BEGIN Entries shown
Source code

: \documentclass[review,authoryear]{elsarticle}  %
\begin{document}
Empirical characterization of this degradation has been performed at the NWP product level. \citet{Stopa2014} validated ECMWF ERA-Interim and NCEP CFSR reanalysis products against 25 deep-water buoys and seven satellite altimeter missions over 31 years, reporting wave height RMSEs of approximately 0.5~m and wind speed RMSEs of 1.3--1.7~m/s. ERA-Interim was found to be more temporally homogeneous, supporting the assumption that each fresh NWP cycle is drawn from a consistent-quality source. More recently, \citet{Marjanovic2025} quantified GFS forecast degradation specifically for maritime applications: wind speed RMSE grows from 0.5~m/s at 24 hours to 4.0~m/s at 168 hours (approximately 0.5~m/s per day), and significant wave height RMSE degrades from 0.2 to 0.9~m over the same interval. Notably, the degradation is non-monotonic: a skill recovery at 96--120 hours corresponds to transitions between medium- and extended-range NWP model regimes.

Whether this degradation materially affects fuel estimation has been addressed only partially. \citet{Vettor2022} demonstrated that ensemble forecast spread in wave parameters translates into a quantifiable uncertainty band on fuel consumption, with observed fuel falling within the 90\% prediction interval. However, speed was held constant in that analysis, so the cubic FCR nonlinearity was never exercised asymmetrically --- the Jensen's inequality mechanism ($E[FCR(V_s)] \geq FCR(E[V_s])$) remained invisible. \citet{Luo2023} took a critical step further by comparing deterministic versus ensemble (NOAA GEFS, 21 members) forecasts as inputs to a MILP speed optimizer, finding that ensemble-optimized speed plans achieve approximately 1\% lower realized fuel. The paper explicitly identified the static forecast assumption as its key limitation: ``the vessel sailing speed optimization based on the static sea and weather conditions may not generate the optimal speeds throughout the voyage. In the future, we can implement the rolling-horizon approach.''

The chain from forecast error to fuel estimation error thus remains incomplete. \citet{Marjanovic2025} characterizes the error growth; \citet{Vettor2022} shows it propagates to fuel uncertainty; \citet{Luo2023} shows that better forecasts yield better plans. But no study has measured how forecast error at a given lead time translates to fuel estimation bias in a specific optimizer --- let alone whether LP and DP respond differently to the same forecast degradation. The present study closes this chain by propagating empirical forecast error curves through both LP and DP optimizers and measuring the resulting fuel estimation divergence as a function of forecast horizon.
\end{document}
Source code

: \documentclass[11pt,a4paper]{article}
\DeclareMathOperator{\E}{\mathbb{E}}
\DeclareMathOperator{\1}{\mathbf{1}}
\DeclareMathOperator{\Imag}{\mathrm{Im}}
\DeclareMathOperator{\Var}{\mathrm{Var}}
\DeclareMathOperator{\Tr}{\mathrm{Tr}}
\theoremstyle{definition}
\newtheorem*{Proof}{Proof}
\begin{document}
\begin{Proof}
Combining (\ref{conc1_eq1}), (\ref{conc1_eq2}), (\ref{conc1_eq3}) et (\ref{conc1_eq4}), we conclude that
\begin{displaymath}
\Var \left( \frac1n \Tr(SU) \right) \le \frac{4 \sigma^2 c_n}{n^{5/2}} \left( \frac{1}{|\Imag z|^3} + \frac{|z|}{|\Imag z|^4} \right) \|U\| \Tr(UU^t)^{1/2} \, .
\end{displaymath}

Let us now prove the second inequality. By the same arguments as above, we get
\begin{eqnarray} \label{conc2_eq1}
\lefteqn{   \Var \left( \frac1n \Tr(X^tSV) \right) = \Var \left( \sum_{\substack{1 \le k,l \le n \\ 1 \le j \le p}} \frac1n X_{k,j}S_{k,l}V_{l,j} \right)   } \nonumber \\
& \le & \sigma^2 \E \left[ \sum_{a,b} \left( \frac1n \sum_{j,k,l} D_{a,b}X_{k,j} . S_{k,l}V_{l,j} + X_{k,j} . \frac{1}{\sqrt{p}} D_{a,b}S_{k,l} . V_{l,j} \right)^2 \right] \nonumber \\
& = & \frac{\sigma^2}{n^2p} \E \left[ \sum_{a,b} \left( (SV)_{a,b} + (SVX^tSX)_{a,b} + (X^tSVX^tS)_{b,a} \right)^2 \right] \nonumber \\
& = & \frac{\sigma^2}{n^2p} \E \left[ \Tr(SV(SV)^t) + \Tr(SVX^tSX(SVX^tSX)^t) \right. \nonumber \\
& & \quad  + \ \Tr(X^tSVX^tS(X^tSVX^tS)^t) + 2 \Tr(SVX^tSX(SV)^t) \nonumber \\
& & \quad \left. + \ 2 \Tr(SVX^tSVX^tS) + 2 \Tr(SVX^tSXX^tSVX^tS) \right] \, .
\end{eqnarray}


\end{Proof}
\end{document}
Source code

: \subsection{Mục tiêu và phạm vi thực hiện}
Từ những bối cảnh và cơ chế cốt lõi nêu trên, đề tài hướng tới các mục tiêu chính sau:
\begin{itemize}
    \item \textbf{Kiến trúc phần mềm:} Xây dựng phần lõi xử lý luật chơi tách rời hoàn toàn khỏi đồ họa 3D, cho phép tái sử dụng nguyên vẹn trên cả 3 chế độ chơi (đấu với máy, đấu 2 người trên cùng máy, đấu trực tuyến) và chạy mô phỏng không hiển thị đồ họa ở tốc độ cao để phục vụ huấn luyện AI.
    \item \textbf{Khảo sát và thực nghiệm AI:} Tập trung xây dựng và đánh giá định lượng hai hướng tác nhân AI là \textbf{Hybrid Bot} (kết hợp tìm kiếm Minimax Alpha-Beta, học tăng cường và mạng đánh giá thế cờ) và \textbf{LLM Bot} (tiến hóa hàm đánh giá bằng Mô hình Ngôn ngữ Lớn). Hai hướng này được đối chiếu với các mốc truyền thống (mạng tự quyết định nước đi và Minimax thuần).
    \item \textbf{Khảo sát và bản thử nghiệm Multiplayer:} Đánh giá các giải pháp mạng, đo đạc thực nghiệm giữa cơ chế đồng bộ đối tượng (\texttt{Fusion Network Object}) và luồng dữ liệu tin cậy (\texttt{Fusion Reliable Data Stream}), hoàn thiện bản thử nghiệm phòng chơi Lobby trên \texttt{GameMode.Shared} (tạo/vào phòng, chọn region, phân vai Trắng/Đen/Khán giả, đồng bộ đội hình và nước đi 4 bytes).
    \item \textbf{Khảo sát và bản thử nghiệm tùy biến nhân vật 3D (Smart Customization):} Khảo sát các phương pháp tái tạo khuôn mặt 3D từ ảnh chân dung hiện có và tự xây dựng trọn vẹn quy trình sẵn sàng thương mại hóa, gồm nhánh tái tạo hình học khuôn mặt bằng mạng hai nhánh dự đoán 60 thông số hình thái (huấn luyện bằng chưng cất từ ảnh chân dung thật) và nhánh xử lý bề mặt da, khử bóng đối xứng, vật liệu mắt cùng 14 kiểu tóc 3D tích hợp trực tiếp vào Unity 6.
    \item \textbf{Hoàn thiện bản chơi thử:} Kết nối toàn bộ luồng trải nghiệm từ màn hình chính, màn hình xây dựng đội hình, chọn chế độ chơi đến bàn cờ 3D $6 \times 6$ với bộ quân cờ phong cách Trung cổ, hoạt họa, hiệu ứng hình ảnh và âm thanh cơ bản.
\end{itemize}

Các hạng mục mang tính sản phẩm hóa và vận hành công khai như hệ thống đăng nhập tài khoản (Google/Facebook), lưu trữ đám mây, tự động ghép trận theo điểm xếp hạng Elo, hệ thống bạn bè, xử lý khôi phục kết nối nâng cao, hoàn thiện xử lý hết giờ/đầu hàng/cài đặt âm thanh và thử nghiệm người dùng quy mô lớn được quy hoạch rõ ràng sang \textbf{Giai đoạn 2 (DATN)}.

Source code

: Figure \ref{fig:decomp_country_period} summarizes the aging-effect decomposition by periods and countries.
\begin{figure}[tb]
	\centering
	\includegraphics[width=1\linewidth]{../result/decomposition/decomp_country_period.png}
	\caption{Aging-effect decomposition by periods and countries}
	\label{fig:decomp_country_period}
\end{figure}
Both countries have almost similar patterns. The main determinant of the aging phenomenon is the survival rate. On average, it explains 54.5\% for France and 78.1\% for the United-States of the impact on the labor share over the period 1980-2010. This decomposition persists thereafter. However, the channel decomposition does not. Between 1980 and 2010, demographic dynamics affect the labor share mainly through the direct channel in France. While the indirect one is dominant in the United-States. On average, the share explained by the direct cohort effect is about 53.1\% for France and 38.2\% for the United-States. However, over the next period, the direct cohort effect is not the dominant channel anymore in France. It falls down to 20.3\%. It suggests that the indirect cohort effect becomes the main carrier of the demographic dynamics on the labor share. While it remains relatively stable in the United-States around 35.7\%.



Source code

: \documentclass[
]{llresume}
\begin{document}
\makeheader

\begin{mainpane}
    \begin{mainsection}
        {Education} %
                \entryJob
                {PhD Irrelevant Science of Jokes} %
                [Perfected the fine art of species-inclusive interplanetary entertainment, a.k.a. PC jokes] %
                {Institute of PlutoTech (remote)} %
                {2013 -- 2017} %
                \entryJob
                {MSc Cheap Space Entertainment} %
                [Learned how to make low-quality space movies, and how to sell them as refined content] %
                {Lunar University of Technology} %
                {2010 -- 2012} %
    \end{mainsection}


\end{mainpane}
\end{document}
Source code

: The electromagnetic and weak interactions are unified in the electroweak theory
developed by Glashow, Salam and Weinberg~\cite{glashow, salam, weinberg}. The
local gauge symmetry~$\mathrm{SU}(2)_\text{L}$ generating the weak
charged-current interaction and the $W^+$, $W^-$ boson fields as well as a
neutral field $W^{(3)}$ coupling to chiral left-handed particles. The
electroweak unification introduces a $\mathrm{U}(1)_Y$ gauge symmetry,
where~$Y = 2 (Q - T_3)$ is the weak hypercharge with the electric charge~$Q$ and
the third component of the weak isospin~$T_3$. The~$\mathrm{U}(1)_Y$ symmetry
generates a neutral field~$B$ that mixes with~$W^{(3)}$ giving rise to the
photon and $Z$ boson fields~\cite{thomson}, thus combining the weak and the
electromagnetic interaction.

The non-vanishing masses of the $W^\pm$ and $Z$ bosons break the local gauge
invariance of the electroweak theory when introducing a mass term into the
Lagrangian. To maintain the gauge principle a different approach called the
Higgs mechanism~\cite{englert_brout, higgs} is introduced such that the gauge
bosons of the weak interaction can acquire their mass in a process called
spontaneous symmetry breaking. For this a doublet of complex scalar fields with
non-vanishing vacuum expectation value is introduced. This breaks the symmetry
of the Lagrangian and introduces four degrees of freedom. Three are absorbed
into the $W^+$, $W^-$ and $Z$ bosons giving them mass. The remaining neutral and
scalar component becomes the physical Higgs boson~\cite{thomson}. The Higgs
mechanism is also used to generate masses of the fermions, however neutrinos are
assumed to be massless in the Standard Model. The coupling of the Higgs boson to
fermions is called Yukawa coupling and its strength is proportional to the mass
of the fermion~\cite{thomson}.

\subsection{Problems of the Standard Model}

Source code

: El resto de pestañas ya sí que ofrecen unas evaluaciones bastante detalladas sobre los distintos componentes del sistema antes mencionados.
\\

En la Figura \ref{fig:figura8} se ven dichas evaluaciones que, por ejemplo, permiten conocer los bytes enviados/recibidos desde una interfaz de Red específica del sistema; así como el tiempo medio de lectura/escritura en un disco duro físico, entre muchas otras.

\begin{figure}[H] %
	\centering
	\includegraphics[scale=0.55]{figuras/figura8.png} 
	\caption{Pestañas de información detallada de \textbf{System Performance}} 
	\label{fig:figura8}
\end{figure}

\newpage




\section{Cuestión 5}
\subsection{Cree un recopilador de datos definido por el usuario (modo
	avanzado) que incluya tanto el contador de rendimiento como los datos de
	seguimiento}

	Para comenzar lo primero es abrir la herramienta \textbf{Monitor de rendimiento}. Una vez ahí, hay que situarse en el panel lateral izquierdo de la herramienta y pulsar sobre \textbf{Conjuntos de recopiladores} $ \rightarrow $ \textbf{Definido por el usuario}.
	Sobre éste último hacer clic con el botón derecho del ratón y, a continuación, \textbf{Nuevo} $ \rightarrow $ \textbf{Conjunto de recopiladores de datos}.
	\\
END Entries shown
# Task directions
What is needed is an exact copy of the lines from the one holding "el usuario (modo" through the final line of the material.

# Solution
\subsection{Cree un recopilador de datos definido por el usuario (modo
	avanzado) que incluya tanto el contador de rendimiento como los datos de
	seguimiento}

	Para comenzar lo primero es abrir la herramienta \textbf{Monitor de rendimiento}. Una vez ahí, hay que situarse en el panel lateral izquierdo de la herramienta y pulsar sobre \textbf{Conjuntos de recopiladores} $ \rightarrow $ \textbf{Definido por el usuario}.
	Sobre éste último hacer clic con el botón derecho del ratón y, a continuación, \textbf{Nuevo} $ \rightarrow $ \textbf{Conjunto de recopiladores de datos}.
	\\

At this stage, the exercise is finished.